Passage of Arms is a 1959 novel by Eric Ambler.

Plot

The novel is about the discovery of a cache of arms, abandoned by Communist insurgents in the Malayan jungle, and the later transfer of the arms via Singapore to Indonesia. It is structured as three connected stories. The outer, framing story is that of Girija Krishnan, the Tamil plantation clerk who finds the arms cache and sells it to raise money so that he can create a local bus service company. Krishnan's story of business ambition leads to the story of an entrepreneurial Chinese trading family who arrange the transferring of the arms from seller to buyer. The central, third story features an American couple, Greg and Dorothy Nilsen, who are tourists of the Far East used to legitimize the transaction, and so find themselves in great danger.
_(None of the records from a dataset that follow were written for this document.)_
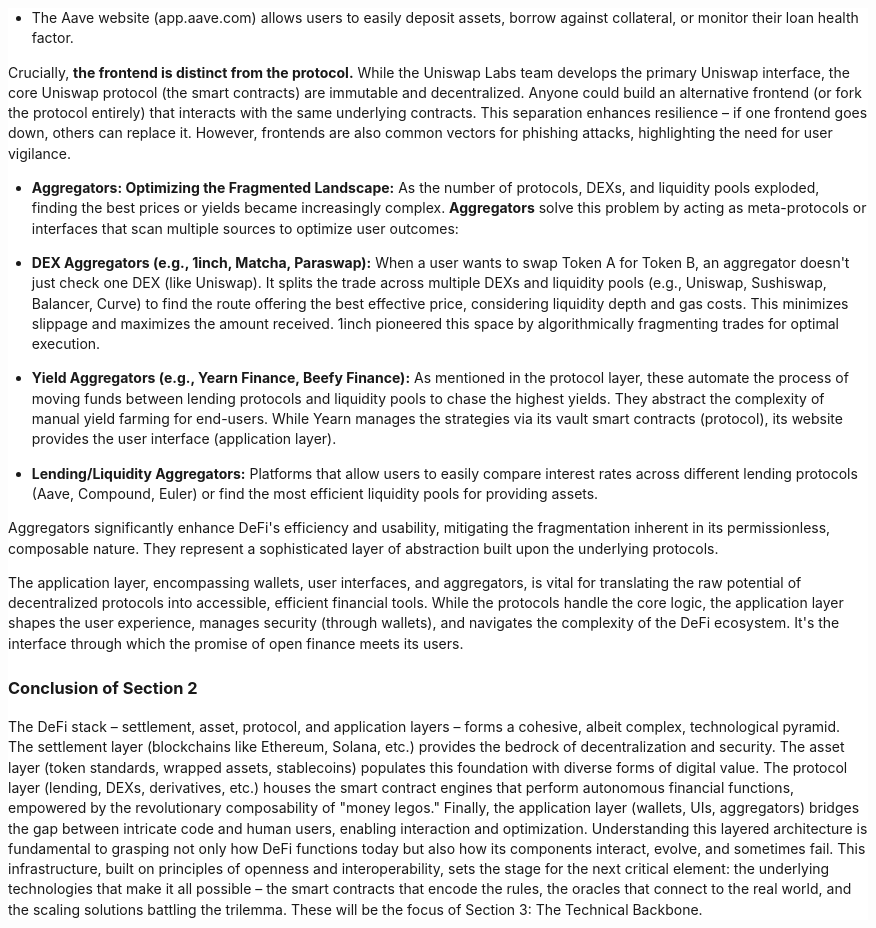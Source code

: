 *   The Aave website (app.aave.com) allows users to easily deposit assets, borrow against collateral, or monitor their loan health factor.

Crucially, **the frontend is distinct from the protocol.** While the Uniswap Labs team develops the primary Uniswap interface, the core Uniswap protocol (the smart contracts) are immutable and decentralized. Anyone could build an alternative frontend (or fork the protocol entirely) that interacts with the same underlying contracts. This separation enhances resilience – if one frontend goes down, others can replace it. However, frontends are also common vectors for phishing attacks, highlighting the need for user vigilance.

*   **Aggregators: Optimizing the Fragmented Landscape:** As the number of protocols, DEXs, and liquidity pools exploded, finding the best prices or yields became increasingly complex. **Aggregators** solve this problem by acting as meta-protocols or interfaces that scan multiple sources to optimize user outcomes:

*   **DEX Aggregators (e.g., 1inch, Matcha, Paraswap):** When a user wants to swap Token A for Token B, an aggregator doesn't just check one DEX (like Uniswap). It splits the trade across multiple DEXs and liquidity pools (e.g., Uniswap, Sushiswap, Balancer, Curve) to find the route offering the best effective price, considering liquidity depth and gas costs. This minimizes slippage and maximizes the amount received. 1inch pioneered this space by algorithmically fragmenting trades for optimal execution.

*   **Yield Aggregators (e.g., Yearn Finance, Beefy Finance):** As mentioned in the protocol layer, these automate the process of moving funds between lending protocols and liquidity pools to chase the highest yields. They abstract the complexity of manual yield farming for end-users. While Yearn manages the strategies via its vault smart contracts (protocol), its website provides the user interface (application layer).

*   **Lending/Liquidity Aggregators:** Platforms that allow users to easily compare interest rates across different lending protocols (Aave, Compound, Euler) or find the most efficient liquidity pools for providing assets.

Aggregators significantly enhance DeFi's efficiency and usability, mitigating the fragmentation inherent in its permissionless, composable nature. They represent a sophisticated layer of abstraction built upon the underlying protocols.

The application layer, encompassing wallets, user interfaces, and aggregators, is vital for translating the raw potential of decentralized protocols into accessible, efficient financial tools. While the protocols handle the core logic, the application layer shapes the user experience, manages security (through wallets), and navigates the complexity of the DeFi ecosystem. It's the interface through which the promise of open finance meets its users.

### Conclusion of Section 2

The DeFi stack – settlement, asset, protocol, and application layers – forms a cohesive, albeit complex, technological pyramid. The settlement layer (blockchains like Ethereum, Solana, etc.) provides the bedrock of decentralization and security. The asset layer (token standards, wrapped assets, stablecoins) populates this foundation with diverse forms of digital value. The protocol layer (lending, DEXs, derivatives, etc.) houses the smart contract engines that perform autonomous financial functions, empowered by the revolutionary composability of "money legos." Finally, the application layer (wallets, UIs, aggregators) bridges the gap between intricate code and human users, enabling interaction and optimization. Understanding this layered architecture is fundamental to grasping not only how DeFi functions today but also how its components interact, evolve, and sometimes fail. This infrastructure, built on principles of openness and interoperability, sets the stage for the next critical element: the underlying technologies that make it all possible – the smart contracts that encode the rules, the oracles that connect to the real world, and the scaling solutions battling the trilemma. These will be the focus of Section 3: The Technical Backbone.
The Nilsens are on a cruise holiday when they are asked by Mr Tan to go to Singapore to participate in an arms deal in exchange for a handsome fee.

Context
The title is a double reference to the novel's plot and the expression a "passage of arms".

The Nilsens are an example of the recurrent "innocents abroad" theme that characterizes Ambler's novels.

Reception

New York Times reviewer James M. Cain, also a thriller-writer in his own right, described the book as "... a picture of Southeast Asia, in all its color and the savagery of its current turmoil ... this is tops, and gets down to bedrock."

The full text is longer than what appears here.